Is dit het einde van de westerse fatsoenpolitiek?
Jonathan Holslag somt tien redenen op waarom het vertrouwen in de politiek verder blijft afnemen.
Terwijl Zweden bekomt van de doorbraak van rechts, ziet Angela Merkel de AfD in de peilingen opnieuw groter worden, leest Viktor Orban het Europees Parlement de les en gonzen de onthullingen over Schild en Vrienden na in Vlaanderen. ‘Een trumpiaanse ontrafeling van Europa’, noemt de vooraanstaande Duitse filosoof Jürgen Habermas het. Aan de andere kant van de Atlantische Oceaan blijft Donald Trump wild om zich heen slaan. ‘Dit is het einde van een tijdperk’, stelde de voormalige Amerikaanse vicepresident Joe Biden. Hij benadrukte in zijn begrafenisrede voor John McCain dat met het overlijden van de senator niet alleen een vooraanstaand patriot verdween, maar ook een generatie die zich onderscheidde door integriteit, plichtsbesef, moed en toewijding aan de gedachte van de Amerikaanse Onafhankelijkheidsverklaring. Is dit het einde van de westerse fatsoenpolitiek, van de idealen van menselijkheid, openheid en democratie waar de westerse wereld zo prat op ging?
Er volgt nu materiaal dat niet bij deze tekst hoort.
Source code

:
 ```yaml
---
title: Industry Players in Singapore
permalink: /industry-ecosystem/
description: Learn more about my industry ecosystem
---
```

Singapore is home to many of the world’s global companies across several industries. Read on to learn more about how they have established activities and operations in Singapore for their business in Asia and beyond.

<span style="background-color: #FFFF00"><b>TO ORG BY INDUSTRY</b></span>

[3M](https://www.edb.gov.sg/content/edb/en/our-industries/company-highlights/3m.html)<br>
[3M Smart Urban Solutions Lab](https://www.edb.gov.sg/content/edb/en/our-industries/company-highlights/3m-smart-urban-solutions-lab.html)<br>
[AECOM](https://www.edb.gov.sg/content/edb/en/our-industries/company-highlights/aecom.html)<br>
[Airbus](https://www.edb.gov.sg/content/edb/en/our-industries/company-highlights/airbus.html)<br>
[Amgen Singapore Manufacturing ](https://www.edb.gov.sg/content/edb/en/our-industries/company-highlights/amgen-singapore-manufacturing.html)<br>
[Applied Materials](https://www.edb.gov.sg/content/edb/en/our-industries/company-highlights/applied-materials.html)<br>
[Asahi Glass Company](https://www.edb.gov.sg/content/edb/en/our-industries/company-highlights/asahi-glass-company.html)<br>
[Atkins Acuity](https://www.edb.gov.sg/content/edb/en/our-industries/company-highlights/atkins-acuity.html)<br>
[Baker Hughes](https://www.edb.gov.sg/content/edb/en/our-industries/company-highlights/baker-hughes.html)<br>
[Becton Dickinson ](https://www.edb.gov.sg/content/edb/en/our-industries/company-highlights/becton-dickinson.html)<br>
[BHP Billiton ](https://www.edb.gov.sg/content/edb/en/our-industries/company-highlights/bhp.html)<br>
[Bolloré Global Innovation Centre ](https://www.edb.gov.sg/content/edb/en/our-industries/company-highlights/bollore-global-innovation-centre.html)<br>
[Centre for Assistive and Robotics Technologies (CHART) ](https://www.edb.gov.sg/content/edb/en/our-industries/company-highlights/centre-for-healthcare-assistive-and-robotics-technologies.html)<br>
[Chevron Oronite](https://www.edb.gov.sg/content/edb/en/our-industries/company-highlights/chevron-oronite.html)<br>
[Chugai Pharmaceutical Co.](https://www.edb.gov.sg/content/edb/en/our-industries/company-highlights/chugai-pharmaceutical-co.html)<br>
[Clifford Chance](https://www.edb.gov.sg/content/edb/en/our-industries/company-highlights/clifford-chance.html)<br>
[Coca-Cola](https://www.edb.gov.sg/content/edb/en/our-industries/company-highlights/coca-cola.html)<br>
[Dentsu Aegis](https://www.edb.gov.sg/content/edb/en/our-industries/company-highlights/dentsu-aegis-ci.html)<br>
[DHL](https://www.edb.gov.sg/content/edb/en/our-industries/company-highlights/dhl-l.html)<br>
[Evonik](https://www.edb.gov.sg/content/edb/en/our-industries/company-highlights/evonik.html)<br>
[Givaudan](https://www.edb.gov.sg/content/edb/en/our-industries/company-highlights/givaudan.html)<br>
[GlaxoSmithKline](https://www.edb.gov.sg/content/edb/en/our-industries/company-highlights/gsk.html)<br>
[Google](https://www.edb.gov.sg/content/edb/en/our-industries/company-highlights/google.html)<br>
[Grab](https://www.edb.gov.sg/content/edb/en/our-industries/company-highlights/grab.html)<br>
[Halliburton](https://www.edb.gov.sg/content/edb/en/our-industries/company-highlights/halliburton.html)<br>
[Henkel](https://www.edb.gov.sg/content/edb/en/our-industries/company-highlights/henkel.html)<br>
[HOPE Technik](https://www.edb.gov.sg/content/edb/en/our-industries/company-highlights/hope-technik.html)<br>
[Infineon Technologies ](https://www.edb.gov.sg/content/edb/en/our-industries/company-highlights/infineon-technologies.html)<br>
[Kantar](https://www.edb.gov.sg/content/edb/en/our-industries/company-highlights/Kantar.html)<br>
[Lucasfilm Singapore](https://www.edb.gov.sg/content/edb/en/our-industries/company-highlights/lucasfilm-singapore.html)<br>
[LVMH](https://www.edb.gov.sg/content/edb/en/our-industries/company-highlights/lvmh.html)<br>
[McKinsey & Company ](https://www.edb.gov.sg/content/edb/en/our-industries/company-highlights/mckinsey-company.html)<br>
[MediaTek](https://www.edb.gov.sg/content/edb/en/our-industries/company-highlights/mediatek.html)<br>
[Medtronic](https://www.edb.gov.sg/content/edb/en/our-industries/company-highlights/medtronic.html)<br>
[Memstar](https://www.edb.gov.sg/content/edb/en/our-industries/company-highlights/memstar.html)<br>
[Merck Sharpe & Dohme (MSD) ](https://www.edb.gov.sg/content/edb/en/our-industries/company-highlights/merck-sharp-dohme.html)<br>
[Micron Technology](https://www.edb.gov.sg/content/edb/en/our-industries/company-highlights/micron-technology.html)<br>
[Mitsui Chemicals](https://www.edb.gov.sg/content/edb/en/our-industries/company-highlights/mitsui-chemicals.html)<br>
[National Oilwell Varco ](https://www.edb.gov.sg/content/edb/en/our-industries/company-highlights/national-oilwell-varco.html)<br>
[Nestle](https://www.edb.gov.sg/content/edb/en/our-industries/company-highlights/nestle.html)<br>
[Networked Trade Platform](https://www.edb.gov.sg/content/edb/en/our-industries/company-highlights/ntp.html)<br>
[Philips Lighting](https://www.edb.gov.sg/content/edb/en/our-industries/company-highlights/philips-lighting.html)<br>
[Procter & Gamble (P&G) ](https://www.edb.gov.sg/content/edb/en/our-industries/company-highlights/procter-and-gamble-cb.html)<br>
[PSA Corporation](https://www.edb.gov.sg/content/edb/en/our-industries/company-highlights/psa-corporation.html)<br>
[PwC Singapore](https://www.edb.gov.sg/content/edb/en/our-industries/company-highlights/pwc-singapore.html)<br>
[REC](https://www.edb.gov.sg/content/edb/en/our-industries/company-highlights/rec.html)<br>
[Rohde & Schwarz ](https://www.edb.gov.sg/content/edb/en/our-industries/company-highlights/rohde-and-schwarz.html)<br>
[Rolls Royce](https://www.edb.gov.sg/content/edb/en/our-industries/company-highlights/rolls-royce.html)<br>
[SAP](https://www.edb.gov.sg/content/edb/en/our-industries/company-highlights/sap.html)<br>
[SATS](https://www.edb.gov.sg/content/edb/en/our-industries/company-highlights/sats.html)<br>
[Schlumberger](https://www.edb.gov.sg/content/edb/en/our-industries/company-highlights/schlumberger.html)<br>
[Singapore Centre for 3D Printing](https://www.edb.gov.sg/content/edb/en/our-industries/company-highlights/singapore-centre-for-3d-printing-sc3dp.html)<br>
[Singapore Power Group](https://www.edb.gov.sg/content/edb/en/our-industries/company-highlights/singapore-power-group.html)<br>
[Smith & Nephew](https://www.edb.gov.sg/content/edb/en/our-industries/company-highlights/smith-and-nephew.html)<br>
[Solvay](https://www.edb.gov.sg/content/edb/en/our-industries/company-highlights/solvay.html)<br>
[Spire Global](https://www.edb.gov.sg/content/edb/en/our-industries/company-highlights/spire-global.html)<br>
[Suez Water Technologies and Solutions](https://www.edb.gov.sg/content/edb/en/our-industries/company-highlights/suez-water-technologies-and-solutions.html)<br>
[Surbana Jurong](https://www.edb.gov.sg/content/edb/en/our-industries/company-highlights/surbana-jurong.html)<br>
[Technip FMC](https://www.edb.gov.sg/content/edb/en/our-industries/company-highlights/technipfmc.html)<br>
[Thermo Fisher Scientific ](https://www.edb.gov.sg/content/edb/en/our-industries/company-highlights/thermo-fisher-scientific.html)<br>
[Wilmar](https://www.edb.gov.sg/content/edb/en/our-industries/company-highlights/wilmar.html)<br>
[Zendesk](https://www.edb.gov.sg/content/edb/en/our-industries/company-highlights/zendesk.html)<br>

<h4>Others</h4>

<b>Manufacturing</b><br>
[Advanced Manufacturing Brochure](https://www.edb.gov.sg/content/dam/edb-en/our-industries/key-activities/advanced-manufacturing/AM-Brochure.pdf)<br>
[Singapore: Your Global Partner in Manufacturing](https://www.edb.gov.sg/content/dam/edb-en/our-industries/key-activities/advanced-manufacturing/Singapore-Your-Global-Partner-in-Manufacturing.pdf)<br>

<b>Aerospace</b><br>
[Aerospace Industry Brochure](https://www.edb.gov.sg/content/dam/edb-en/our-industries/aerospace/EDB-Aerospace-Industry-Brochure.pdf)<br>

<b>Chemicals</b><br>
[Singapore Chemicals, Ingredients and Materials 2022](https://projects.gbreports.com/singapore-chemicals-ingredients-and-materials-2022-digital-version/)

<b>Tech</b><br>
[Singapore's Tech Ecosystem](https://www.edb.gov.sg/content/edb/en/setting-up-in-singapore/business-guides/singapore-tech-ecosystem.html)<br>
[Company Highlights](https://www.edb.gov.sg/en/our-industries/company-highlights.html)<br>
Ongetwijfeld idealiseert Biden het staatsmanschap van zijn generatie en heeft er tussen idealen en werkelijkheid altijd een flinke kloof bestaan. Maar niemand zal ontkennen dat er een aanzienlijk verschil in inhoud en stijl is tussen rechtse boegbeelden als Orban, Geert Wilders en Trump en het politieke centrum. Politiek wordt extremer en ruwer. We moeten de opmars van rechts zeker niet overdrijven, want rechts vertegenwoordigt over alle Europese lidstaten heen nog steeds maar 17 procent van de kiezers. Van een echte opmars is dus nog geen sprake. Rechts is luidruchtig, en het centrum vooral heel erg beduusd. Het is zelfs niet zozeer de sterkte van rechts die opvalt, dan wel de zwakte van de fatsoenpolitiek, haar onvermogen om het centrum te heroveren en de blijvende onwil om de talrijke eigen blunders in te zien.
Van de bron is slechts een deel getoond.